Sweet Tooth is instantly gripping. The haunting, poignant dialogue of the central child character draws the reader in effortlessly and the accompanying artwork from Lemire has a melancholy quality that is equally captivating. It’s impossible not to care for the innocent Gus as he makes his treacherous journey through the wasteland of a destroyed America. At once unusual, and yet with strangely familiar themes, Lemire has combined his love of post-apocalyptic tales with a spin on ideas gleaned from H.G. Wells’ The Island of Dr. Moreau and with characterisation borrowing from famous comic book figures like The Punisher (Jeppard). This is a very intriguing, fascinating new book that has me firmly along for the ride and I recommend you all climb aboard.

Deerly departed

(*This comic is yet another awesome gem that I have to credit my e-buddy James with turning me on to. This same guy told me about The Wire, Breaking Bad, Scalped…and probably a bunch of other cool stuff I don’t presently recall. Other than sending him personalized gift certificates promising multiple hand-jobs, should we ever meet in person, I really haven’t reciprocated as I would like to. James, my man, thanks again.)

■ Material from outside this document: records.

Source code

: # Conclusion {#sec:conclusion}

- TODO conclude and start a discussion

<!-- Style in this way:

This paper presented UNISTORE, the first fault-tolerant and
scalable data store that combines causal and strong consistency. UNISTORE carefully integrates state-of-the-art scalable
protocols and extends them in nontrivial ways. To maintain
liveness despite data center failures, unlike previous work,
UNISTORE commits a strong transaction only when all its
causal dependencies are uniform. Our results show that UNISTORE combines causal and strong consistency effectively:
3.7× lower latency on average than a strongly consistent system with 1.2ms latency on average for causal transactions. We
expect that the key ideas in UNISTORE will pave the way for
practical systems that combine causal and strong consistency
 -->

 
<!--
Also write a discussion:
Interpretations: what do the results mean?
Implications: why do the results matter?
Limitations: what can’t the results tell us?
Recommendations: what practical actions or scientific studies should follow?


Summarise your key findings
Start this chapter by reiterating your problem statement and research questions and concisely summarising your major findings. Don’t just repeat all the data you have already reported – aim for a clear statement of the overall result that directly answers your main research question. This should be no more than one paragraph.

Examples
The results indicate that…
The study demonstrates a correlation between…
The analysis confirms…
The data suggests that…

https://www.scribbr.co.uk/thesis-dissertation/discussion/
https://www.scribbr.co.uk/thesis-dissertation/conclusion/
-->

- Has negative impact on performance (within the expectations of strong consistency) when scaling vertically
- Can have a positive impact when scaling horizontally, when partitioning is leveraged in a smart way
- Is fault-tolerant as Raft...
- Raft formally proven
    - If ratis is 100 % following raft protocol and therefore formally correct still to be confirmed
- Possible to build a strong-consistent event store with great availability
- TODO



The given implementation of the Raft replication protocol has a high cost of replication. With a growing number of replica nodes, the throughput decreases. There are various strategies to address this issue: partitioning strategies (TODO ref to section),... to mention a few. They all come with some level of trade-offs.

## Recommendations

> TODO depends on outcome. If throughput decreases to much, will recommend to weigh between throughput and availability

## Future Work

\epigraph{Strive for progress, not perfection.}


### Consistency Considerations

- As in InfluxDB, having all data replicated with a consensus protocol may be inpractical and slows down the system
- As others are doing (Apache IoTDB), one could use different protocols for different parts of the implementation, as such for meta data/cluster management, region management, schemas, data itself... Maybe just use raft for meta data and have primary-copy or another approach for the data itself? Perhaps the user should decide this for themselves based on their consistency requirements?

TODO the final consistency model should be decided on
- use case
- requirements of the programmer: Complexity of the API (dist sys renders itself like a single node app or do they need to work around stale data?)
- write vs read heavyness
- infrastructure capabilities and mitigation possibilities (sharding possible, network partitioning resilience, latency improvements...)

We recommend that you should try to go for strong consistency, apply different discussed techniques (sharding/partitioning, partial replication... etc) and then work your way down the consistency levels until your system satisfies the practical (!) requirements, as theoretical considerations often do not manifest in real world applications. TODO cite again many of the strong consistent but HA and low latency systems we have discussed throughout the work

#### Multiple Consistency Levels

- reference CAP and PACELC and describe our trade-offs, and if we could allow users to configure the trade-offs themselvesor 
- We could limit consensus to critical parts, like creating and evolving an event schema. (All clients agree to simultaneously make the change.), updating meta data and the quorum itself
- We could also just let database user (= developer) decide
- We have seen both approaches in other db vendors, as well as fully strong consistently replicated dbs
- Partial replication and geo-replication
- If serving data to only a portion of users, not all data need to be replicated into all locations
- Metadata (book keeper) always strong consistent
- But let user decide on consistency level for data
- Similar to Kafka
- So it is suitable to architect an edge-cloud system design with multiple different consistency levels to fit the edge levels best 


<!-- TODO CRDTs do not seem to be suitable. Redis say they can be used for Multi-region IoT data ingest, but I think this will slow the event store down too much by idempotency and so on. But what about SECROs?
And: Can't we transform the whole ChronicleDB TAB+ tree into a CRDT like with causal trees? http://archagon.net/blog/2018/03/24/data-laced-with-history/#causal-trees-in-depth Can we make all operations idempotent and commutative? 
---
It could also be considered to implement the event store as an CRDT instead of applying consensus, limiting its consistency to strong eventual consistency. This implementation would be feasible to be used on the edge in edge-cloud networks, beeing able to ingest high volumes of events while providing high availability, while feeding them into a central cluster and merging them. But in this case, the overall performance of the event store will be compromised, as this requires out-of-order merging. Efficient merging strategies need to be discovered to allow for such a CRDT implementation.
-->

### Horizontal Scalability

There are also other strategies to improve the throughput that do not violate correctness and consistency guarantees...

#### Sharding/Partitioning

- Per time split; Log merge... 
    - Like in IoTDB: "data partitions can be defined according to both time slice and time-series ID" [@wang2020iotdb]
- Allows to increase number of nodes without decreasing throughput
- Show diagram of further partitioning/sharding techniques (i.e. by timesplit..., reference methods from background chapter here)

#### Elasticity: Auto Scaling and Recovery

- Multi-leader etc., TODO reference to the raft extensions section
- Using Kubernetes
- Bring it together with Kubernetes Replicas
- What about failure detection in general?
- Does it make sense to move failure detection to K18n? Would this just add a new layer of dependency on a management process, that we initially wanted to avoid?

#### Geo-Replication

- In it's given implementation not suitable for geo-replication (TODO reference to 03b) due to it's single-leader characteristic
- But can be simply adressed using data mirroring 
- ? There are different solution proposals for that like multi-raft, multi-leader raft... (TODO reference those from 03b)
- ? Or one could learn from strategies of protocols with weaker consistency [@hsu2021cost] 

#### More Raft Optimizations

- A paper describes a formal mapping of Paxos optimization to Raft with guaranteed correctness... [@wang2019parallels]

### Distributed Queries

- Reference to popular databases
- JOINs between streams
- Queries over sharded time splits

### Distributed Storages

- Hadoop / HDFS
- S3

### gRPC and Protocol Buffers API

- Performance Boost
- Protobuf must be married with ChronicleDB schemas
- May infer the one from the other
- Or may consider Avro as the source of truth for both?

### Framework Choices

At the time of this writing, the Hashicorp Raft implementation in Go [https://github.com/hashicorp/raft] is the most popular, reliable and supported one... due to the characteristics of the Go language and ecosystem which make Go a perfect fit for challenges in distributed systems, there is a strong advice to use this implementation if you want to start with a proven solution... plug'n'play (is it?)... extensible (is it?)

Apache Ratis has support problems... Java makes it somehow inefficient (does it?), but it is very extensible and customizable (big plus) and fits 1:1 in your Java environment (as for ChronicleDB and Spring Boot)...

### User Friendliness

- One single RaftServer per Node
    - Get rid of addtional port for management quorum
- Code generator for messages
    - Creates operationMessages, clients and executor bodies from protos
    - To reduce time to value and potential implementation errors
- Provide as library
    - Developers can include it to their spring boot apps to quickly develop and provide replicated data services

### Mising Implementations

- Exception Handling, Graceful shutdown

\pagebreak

  1. This review intrigues me because I recently read Essex County. Have you had a chance to read that comic? If so, how does Sweet Tooth compare?
    The reason I ask is, Essex County was ‘Canadain literature’ to the core. Perhaps an international audience wouldn’t see it as such, so I won’t ask how ‘Canadian’ Sweet Tooth is… but still I can’t imagine Vertigo publishing something like Essex County. What do you think attracted that publisher to Lemire?
    (I should NOTE: I think of vertigo as the publisher of Alan Moore, Scalped, Sandman, Y:Last Man, etc — cutting edge comics, but not really interested in ‘slice of life’ story telling. Perhaps that view is just too narrow.)

  2. I haven’t read the Essex County stuff (yet) but it sounds good, lots of great reviews.

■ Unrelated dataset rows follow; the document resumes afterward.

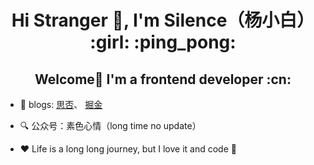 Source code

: <h1 align="center">Hi Stranger 👋, I'm Silence（杨小白） :girl: :ping_pong: </h1>

<h2 align="center">Welcome👋 I'm a frontend developer :cn:</h2>

- 📝 blogs: [思否](https://segmentfault.com/u/silence717)、 [掘金](https://juejin.cn/user/2612095357819512)

- :mag: 公众号：素色心情（long time no update）

- :heart: Life is a long long journey, but I love it and code :see_no_evil:
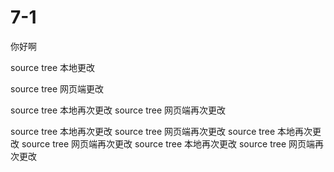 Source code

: # 7-1

你好啊 

source tree  本地更改

source tree 网页端更改


source tree 本地再次更改
source tree 网页端再次更改


source tree 本地再次更改
source tree 网页端再次更改
source tree 本地再次更改
source tree 网页端再次更改
source tree 本地再次更改
source tree 网页端再次更改


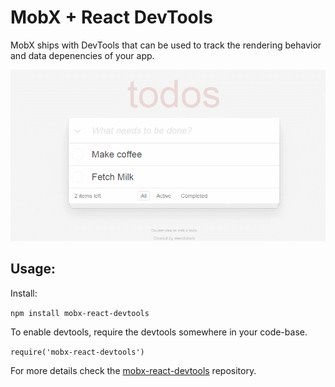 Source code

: # MobX + React DevTools

MobX ships with DevTools that can be used to track the rendering behavior and data depenencies of your app.

![devtools](../images/devtools.gif)

## Usage:

Install:

`npm install mobx-react-devtools`

To enable devtools, require the devtools somewhere in your code-base.

`require('mobx-react-devtools')`

For more details check the [mobx-react-devtools](https://github.com/mobxjs/mobx-react-devtools) repository.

    Jeff Lemire did a graphic novel for Vertigo called Nobody (updated spin on H.G. Wells’ The Invisible Man) before he started on Sweet Tooth. I didn’t mention that above because I was being a little lazy. I think he wrote Nobody and then brought it to Vertigo for them. They liked it, now he’s got gigs writing mainstream superhero stuff as well as Sweet Tooth.

  3. I’ll be surprised if you like Essex County. i’ll send it to you if you’re curious. I’m liking the ‘graphica’ reviews btw.

    Scalped 6 came out last month. Have you made arrangements to get that yet?

  4. Yeah, I have the latest Scalped sitting there. I’m still very much into it.